* **Problem**
Identify all lines below that hold "serious" and collect them.

* **Material supplied**
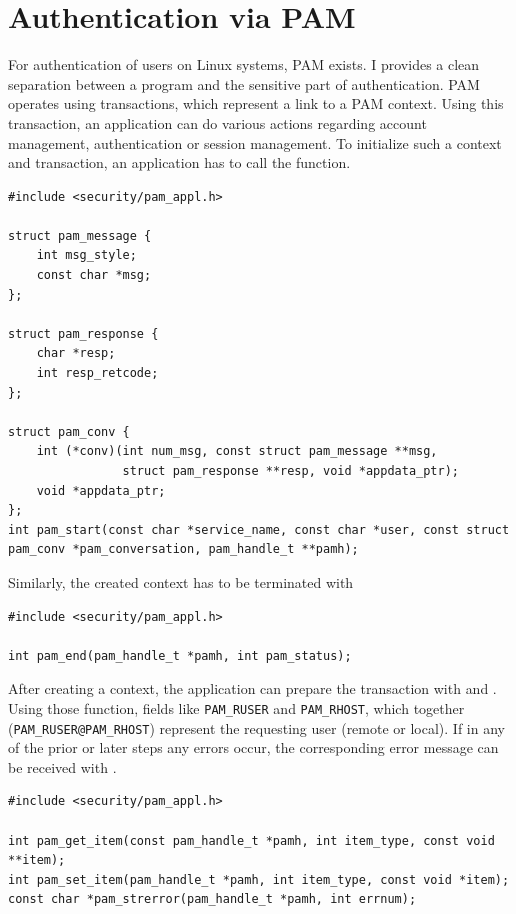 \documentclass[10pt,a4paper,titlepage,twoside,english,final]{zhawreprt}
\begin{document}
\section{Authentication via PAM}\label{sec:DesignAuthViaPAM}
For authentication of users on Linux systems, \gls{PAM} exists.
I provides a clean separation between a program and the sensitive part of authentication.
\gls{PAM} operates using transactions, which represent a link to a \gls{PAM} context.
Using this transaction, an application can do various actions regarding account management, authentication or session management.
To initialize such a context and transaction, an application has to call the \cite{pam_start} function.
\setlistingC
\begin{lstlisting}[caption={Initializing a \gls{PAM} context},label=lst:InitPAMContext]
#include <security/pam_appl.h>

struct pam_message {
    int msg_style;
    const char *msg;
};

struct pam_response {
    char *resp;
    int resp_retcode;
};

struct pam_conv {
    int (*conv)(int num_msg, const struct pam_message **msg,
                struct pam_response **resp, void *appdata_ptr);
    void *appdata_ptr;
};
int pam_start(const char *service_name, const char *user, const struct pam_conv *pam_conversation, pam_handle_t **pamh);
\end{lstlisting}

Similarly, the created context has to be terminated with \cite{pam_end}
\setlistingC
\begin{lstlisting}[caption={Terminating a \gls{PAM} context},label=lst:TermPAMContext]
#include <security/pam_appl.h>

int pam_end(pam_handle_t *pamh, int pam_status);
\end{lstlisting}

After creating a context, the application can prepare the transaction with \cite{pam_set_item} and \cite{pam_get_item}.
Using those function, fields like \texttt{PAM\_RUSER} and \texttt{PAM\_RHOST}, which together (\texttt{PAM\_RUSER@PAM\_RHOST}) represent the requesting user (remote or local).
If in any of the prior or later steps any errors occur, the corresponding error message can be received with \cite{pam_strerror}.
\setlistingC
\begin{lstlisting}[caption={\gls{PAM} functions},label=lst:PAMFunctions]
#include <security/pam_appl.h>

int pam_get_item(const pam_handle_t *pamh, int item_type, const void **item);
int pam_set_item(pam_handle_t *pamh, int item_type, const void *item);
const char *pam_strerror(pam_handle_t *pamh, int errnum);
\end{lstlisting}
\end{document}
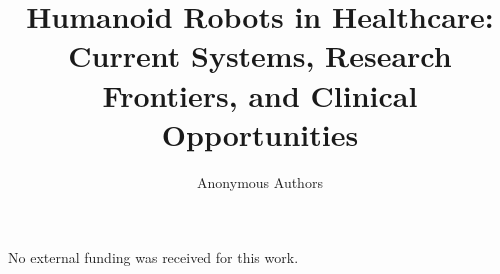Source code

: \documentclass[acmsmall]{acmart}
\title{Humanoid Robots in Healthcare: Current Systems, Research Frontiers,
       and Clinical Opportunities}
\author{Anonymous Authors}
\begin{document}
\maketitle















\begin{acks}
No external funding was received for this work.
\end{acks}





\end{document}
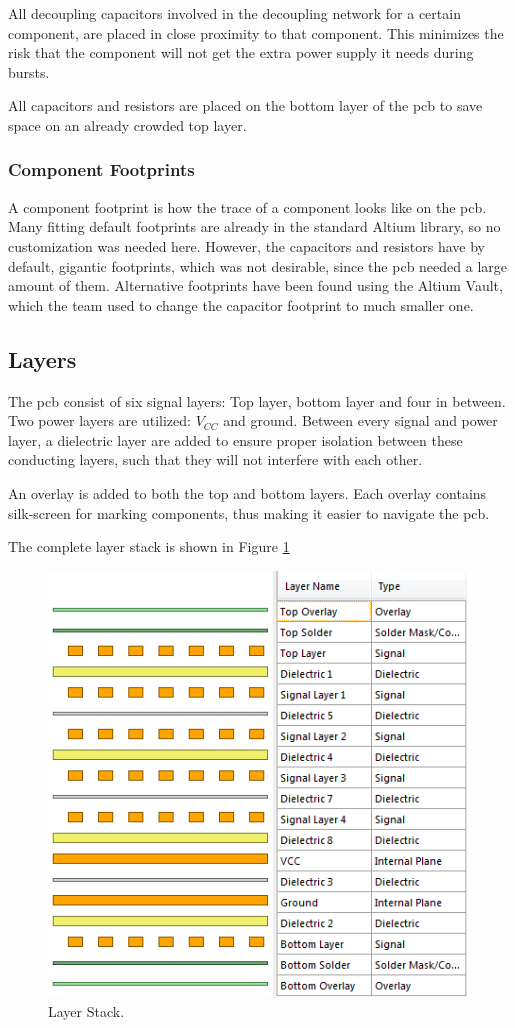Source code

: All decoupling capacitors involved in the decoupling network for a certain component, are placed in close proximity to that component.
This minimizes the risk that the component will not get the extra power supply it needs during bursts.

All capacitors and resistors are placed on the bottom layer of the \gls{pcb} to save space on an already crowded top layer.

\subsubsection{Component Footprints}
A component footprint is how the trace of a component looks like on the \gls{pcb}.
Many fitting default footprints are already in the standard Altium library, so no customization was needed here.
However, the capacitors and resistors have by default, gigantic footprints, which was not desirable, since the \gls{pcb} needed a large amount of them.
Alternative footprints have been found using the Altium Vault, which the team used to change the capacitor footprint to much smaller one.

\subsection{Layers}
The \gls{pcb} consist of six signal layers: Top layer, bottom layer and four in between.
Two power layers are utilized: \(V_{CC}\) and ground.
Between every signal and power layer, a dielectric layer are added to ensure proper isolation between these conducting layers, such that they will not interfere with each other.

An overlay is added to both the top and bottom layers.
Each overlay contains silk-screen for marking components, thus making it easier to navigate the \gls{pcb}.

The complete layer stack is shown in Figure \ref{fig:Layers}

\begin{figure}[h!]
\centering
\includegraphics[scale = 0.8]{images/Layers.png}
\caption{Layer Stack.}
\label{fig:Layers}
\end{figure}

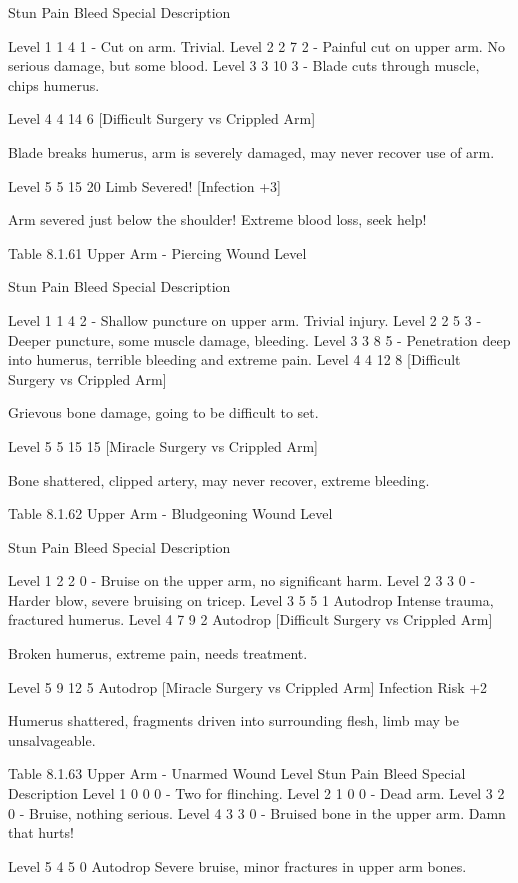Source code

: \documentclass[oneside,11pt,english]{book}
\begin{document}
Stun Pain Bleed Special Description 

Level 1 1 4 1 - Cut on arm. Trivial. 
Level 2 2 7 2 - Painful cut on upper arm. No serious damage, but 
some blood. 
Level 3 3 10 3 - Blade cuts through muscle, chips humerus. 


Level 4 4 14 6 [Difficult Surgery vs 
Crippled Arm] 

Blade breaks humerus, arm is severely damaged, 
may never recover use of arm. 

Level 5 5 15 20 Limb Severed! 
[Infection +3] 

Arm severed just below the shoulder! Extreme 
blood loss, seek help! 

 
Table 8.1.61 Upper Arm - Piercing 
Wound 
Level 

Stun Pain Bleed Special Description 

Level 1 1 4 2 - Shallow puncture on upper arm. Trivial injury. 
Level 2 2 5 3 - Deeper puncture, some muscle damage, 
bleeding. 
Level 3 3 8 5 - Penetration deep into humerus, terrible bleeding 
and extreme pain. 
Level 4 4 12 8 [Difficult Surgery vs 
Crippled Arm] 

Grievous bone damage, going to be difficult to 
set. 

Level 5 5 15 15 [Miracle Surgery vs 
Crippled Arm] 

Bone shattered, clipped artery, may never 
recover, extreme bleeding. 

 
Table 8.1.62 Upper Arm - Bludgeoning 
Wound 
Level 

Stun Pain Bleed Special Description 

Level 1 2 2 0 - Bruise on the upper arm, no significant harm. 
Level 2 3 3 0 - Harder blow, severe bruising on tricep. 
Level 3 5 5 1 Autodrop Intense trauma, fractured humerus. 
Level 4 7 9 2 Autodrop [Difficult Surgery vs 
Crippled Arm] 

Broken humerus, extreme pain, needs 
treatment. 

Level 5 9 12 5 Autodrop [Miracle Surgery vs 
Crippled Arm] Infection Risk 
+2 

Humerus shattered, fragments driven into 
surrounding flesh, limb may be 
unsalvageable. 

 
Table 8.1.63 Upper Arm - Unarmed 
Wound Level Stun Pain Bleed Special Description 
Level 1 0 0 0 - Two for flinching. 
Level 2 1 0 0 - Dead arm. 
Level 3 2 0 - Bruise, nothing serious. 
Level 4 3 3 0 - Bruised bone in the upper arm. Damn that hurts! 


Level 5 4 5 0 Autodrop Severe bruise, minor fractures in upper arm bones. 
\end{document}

* **Response area**
Level 2 2 7 2 - Painful cut on upper arm. No serious damage, but 
Level 3 2 0 - Bruise, nothing serious. 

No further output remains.